Here is a 2 week charcoal drawing, 22x30, that was done for Jan Baltzell's Thursday morning drawing class. The pose was quite a challenge; she requested that the model alternate sitting on two chairs on opposite sides of the table, every 10 minutes. So the model's right arm is shown twice in my drawing. We did this type of one model/alternating pose the first 2 weeks as well. This exercise really helps to hone our sense of spacial relationships, the way we deal with memory, and deciding what is necessary for the completion or success of a drawing. Jan Baltzell is an excellent professor who encourages and helps us to explore what we are most interested in terms of drawing or what makes us tick, whether that be an interest in line, atmosphere, texture, etc. She emphasizes what she calls "passages" within our drawings, pushing us to create pockets and inlets and outlets through which the eye can travel.

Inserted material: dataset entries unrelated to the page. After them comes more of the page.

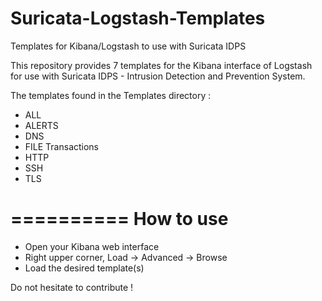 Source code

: Suricata-Logstash-Templates
===========================

Templates for Kibana/Logstash to use with Suricata IDPS


This repository provides 7 templates for the Kibana interface of Logstash
for use with Suricata IDPS - Intrusion Detection and Prevention System.


The templates found in the Templates directory :

- ALL  
- ALERTS 
- DNS  
- FILE Transactions  
- HTTP  
- SSH  
- TLS



==========
How to use
==========

 - Open your Kibana web interface
 - Right upper corner, Load -> Advanced -> Browse
 - Load the desired template(s)

Do not hesitate to contribute !
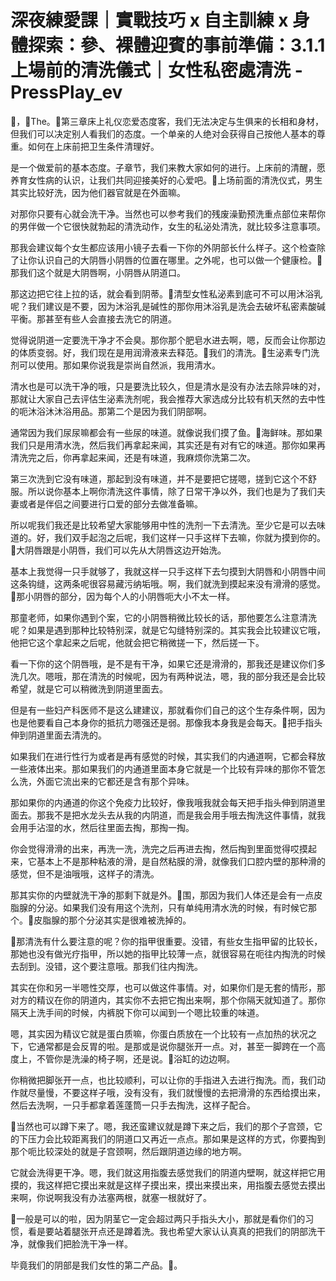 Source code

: # 深夜練愛課｜實戰技巧 x 自主訓練 x 身體探索：參、裸體迎賓的事前準備：3.1.1 上場前的清洗儀式｜女性私密處清洗 - PressPlay_ev

🎼，🎼The。🎼第三章床上礼仪恋爱态度客，我们无法决定与生俱来的长相和身材，但我们可以决定别人看我们的态度。一个单亲的人绝对会获得自己按他人基本的尊重。如何在上床前把卫生条件清理好。

是一个做爱前的基本态度。子章节，我们来教大家如何的进行。上床前的清醒，愿养育女性病的认识，让我们共同迎接美好的心爱吧。🎼上场前面的清洗仪式，男生其实比较好洗，因为他们器官就是在外面嘛。

对那你只要有心就会洗干净。当然也可以参考我们的残废澡勤预洗重点部位来帮你的男伴做一个它很快就勃起的清洗动作，女生的私泌处清洗，就比较多注意事项。

那我会建议每个女生都应该用小镜子去看一下你的外阴部长什么样子。这个检查除了让你认识自己的大阴唇小阴唇的位置在哪里。之外呢，也可以做一个健康检。🎼那我们这个就是大阴唇啊，小阴唇从阴道口。

那这边把它往上拉的话，就会看到阴蒂。🎼清型女性私泌素到底可不可以用沐浴乳呢？我们建议是不要，因为沐浴乳是碱性的那你用沐浴乳是洗会去破坏私密素酸碱平衡。那甚至有些人会直接去洗它的阴道。

觉得说阴道一定要洗干净才不会臭。那你那个肥皂水进去啊，嗯，反而会让你那边的体质变弱。好，我们现在是用润滑液来去释范。🎼我们的清洗。🎼生泌素专门洗剂可以使用。那如果你说我是崇尚自然派，我用清水。

清水也是可以洗干净的哦，只是要洗比较久，但是清水是没有办法去除异味的对，那就让大家自己去评估生泌素洗剂呢，我会推荐大家选成分比较有机天然的去中性的呃沐浴沐沐浴用品。那第二个是因为我们阴部啊。

通常因为我们尿尿嘛都会有一些尿的味道。就像说我们摸了鱼。🎼海鲜味。那如果我们只是用清水洗，然后我们再拿起来闻，其实还是有对有它的味道。那你如果再清洗完之后，你再拿起来闻，还是有味道，我麻烦你洗第二次。

第三次洗到它没有味道，那起到没有味道，并不是要把它搓嗯，搓到它这个不舒服。所以说你基本上啊你清洗这件事情，除了日常干净以外，我们也是为了我们夫妻或者是伴侣之间要进行口爱的部分去做准备嘛。

所以呢我们我还是比较希望大家能够用中性的洗剂一下去清洗。至少它是可以去味道的。好，我们双手起泡之后呢，我们这样一只手这样下去嘛，你就为摸到你的。🎼大阴唇跟是小阴唇，我们可以先从大阴唇这边开始洗。

基本上我觉得一只手就够了，我就这样一只手这样下去匀摸到大阴唇和小阴唇中间这条钩缝，这两条呢很容易藏污纳垢哦。啊，我们就洗到摸起来没有滑滑的感觉。🎼那小阴唇的部分，因为每个人的小阴唇呃大小不太一样。

那童老师，如果你遇到个案，它的小阴唇稍微比较长的话，那他要怎么注意清洗呢？如果是遇到那种比较特别深，就是它勾缝特别深的。其实我会比较建议它哦，他把它这个拿起来之后呢，他就会把它稍微搓一下，然后搓一下。

看一下你的这个阴唇哦，是不是有干净，如果它还是滑滑的，那我还是建议你们多洗几次。嗯哦，那在清洗的时候呢，因为有两种说法，嗯，我的部分我还是会比较希望，就是它可以稍微洗到阴道里面去。

但是有一些妇产科医师不是这么建建议，那就看你们自己的这个生存条件啊，因为也是他要看自己本身你的抵抗力嗯强还是弱。那像我本身我是会每天。🎼把手指头伸到阴道里面去清洗的。

如果我们在进行性行为或者是再有感觉的时候，其实我们的内通道啊，它都会释放一些液体出来。那如果我们的内通道里面本身它就是一个比较有异味的那你不管怎么洗，外面它流出来的它都还是含有那个异味。

那如果你的内通道的你这个免疫力比较好，像我哦我就会每天把手指头伸到阴道里面去。那我不是把水龙头去从我的内阴道，而是我会用手哦去掏洗这件事情，就我会用手沾湿的水，然后往里面去掏，那掏一掏。

你会觉得滑滑的出来，再洗一洗，洗完之后再进去掏，然后掏到里面觉得哎摸起来，它基本上不是那种粘液的滑，是自然粘膜的滑，就像我们口腔内壁的那种滑的感觉，但不是油哦哦，这样子的清洗。

那其实你的内壁就洗干净的那剩下就是外。🎼围，那因为我们人体还是会有一点皮脂腺的分泌。如果我们没有用这个洗剂，只有单纯用清水洗的时候，有时候它那个。🎼皮脂腺的那个分泌其实是很难被洗掉的。

🎼那清洗有什么要注意的呢？你的指甲很重要。没错，有些女生指甲留的比较长，那她也没有做光疗指甲，所以她的指甲比较薄一点，就很容易在呃往内掏洗的时候去刮到。没错，这个要注意哦。那我们往内掏洗。

其实在你和另一半嗯性交厚，也可以做这件事情。对，如果你们是无套的情形，那对方的精议在你的阴道内，其实你不去把它掏出来啊，那个你隔天就知道了。那你隔天上洗手间的时候，内裤脱下你可以闻到一个嗯比较重的味道。

嗯，其实因为精议它就是蛋白质嘛，你蛋白质放在一个比较有一点加热的状况之下，它通常都是会反胃的啦。是那或是说你腿张开一点。对，甚至一脚跨在一个高度上，不管你是洗澡的椅子啊，还是说。🎼浴缸的边边啊。

你稍微把脚张开一点，也比较顺利，可以让你的手指进入去进行掏洗。而，我们动作就尽量慢，不要这样子哦，没有没有，我们就慢慢的去把滑滑的东西给摸出来，然后去洗啊，一只手都拿着莲蓬筒一只手去掏洗，这样子配合。

🎼当然也可以蹲下来了。嗯，我还蛮建议就是蹲下来之后，我们的那个子宫颈，它的下压力会比较距离我们的阴道口又再近一点点。那如果是这样的方式，你要掏到那个呃比较深处的就是子宫颈啊，然后跟阴道边缘的地方啊。

它就会洗得更干净。嗯，我们就这用指腹去感觉我们的阴道内壁啊，就这样把它用摸的，我这样把它摸出来就是这样子摸出来，摸出来摸出来，用指腹去感觉去摸出来啊，你说啊我没有办法塞两根，就塞一根就好了。

🎼一般是可以的啦，因为阴茎它一定会超过两只手指头大小，那就是看你们的习惯，看是要站着腿张开点还是蹲着洗。我也希望大家认认真真的把我们的阴部洗干净，就像我们把脸洗干净一样。

毕竟我们的阴部是我们女性的第二产品。🎼。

Next week she is taking the whole class to Philly's famous Reading Terminal Market (famous for its Amish pies and donuts, cheesesteaks, produce, and everything else you could ever want to eat) to do some sketching, I suppose for a larger drawing. It's going to be something else to try to pin down a composition in all of that commotion. Perhaps I'll go for Duchamp's futurist Nude Descending the Staircase approach and attempt to depict all of the hustle and bustle at once.

The above charcoal was done on Rives BFK paper, which is pure heaven. During my year at the Maryland Institute College of Art, it was the only paper I would work on. It holds the charcoal like no other and feels like velvet to the touch. I've come back to working on it now, because even at 5 or 6 dollars a sheet, Rives makes all the difference.

2 comments:

  Lora

February 10, 2009 at 4:08 PM

Hi Tina,

I was admiring your drawing and noticed how neat that composition is. It is great the way the right arm of your figure moves the viewer’s eye up to the shoulder, which then connects with the bottle. Then your eye is moved across the center of the page to the other figure's hand (which is resting on the book). Next, you notice the cloth dangling down. Finally, the circular table spins your eye back to the right arm to do it all over again.

Great job! This is something that I have been trying to accomplish in my own drawings, but am still struggling with keeping the viewers eye engaged.

  Mike Manley

February 11, 2009 at 8:16 PM

Very interesting crop, you are the cropper!

I always feel like I'm cheating when I crop.